For some years past a number of different petrol and oil companies received options to purchase the land provided they could obtain planning permission for the erection of a petrol filling station. All their efforts to get planning permission were in vain because Dublin Corporation, and I believe successive Ministers, all held a view which coincided with the recommendation that this park should be preserved as open parkland. Therefore, it must give rise to considerable well-founded concern when, within the past year, another individual could come along and, against the history of which I have spoken, and despite a renewed rejection by Dublin Corporation, go to the Minister for Local Government and obtain planning approval for something which had been rejected for years and years past, and which we know it was proposed never to allow in the future according to the Dublin town plan.
When we are aware that the applicant in question had three motor cars in operation for the Fianna Fáil candidate in the by-election in Cork city last year, we are well justified in referring to the suspicion which people have that planning matters are being used to establish in this country a corrupt system of government—we are justified in expressing those thoughts. We are justified in repeating that if the Government are embarrassed by this kind of thing they have an easy way to avoid these things being said or these thoughts being thought. They can simply adopt a system which will remove from the Minister for Local Government or any political person decisions which can be of such immense benefit to applicants. It is fair to say it must tempt people seeking favours to ensure their success by making subscriptions to the political Party which happen to be the Government at the time.

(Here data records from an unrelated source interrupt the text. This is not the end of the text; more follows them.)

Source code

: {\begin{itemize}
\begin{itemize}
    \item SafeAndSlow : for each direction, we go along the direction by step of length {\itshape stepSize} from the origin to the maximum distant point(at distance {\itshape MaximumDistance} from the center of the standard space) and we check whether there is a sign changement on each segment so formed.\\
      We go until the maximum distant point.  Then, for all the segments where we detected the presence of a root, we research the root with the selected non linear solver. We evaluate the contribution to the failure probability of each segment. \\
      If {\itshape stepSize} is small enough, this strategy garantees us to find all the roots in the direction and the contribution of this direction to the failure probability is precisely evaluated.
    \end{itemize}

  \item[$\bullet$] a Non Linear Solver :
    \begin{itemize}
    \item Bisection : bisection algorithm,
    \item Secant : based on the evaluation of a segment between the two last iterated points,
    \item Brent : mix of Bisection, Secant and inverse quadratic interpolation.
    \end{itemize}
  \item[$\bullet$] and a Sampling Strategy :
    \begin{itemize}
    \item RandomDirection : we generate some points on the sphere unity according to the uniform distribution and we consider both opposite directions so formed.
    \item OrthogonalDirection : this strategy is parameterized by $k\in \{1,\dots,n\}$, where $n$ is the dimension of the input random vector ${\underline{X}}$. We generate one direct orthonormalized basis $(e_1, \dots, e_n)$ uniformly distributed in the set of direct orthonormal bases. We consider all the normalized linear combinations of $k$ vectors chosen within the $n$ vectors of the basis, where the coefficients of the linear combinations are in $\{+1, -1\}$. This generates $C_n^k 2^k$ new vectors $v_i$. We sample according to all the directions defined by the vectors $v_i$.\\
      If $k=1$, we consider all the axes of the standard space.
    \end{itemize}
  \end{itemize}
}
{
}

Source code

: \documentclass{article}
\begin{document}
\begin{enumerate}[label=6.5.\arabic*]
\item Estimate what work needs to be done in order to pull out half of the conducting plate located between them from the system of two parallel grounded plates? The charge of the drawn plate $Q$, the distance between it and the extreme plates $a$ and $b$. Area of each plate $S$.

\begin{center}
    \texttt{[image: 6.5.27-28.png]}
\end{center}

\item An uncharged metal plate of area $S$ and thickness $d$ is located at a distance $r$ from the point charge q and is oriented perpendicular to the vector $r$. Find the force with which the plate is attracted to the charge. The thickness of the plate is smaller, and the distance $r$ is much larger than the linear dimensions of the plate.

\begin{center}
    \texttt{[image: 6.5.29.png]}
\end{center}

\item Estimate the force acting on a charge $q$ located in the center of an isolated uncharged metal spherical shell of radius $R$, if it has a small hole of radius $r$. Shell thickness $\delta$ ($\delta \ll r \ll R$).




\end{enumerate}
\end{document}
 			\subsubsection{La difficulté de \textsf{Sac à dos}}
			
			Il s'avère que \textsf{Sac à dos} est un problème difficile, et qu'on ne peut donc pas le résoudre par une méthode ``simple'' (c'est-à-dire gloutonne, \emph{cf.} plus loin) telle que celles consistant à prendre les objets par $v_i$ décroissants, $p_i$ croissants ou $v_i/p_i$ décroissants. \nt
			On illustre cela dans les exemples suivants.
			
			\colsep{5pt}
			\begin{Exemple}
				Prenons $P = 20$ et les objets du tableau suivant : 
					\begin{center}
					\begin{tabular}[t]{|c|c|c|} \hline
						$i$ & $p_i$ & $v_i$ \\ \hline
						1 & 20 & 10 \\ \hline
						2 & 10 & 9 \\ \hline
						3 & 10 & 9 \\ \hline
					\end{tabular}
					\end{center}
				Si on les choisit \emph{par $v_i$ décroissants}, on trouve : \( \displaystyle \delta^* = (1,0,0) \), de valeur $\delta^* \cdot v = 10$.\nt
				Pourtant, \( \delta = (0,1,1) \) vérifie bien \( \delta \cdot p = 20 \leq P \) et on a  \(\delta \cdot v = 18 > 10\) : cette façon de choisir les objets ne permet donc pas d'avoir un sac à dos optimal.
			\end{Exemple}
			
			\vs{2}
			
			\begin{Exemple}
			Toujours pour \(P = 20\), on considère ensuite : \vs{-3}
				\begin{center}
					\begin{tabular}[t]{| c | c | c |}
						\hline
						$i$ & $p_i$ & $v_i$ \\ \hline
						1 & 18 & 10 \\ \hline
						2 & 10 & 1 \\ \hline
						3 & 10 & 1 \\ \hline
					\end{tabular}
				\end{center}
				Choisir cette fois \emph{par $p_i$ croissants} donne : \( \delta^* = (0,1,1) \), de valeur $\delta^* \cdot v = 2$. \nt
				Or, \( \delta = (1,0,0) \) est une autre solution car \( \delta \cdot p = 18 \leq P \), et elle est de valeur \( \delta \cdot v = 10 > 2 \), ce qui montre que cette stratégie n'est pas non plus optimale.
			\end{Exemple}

Contrary to what some people believe we do not say these things lightly. We do not say them because we are anxious to besmirch our political opponents. We are aware that the Fianna Fáil Party are utterly indifferent about their reputation. They have no desire to be known as a Party with integrity, a Party which is untouchable, a Party which has no passion for strict and straight dealing. We know they would much prefer at any price to remain in office. If the price is that they will lose their reputation for decency and for incorruptibility they are indifferent to the price they have to pay.
The Bill which we propose is a very simple one. Deputy Fitzpatrick, the Fine Gael shadow Minister for Local Government, delivered a speech to justify this Bill and explain it last week, which a Member of the Government, the Minister for Health, praised. The Minister acknowledged that a good case had been made for the Bill. It is not often that across the floor of the House tributes of this kind are paid. The Minister said that Deputy Fitzpatrick had given voice to praiseworthy sentiments and that he agreed with many of the things Deputy Fitzpatrick had said in regard to the present appeal system.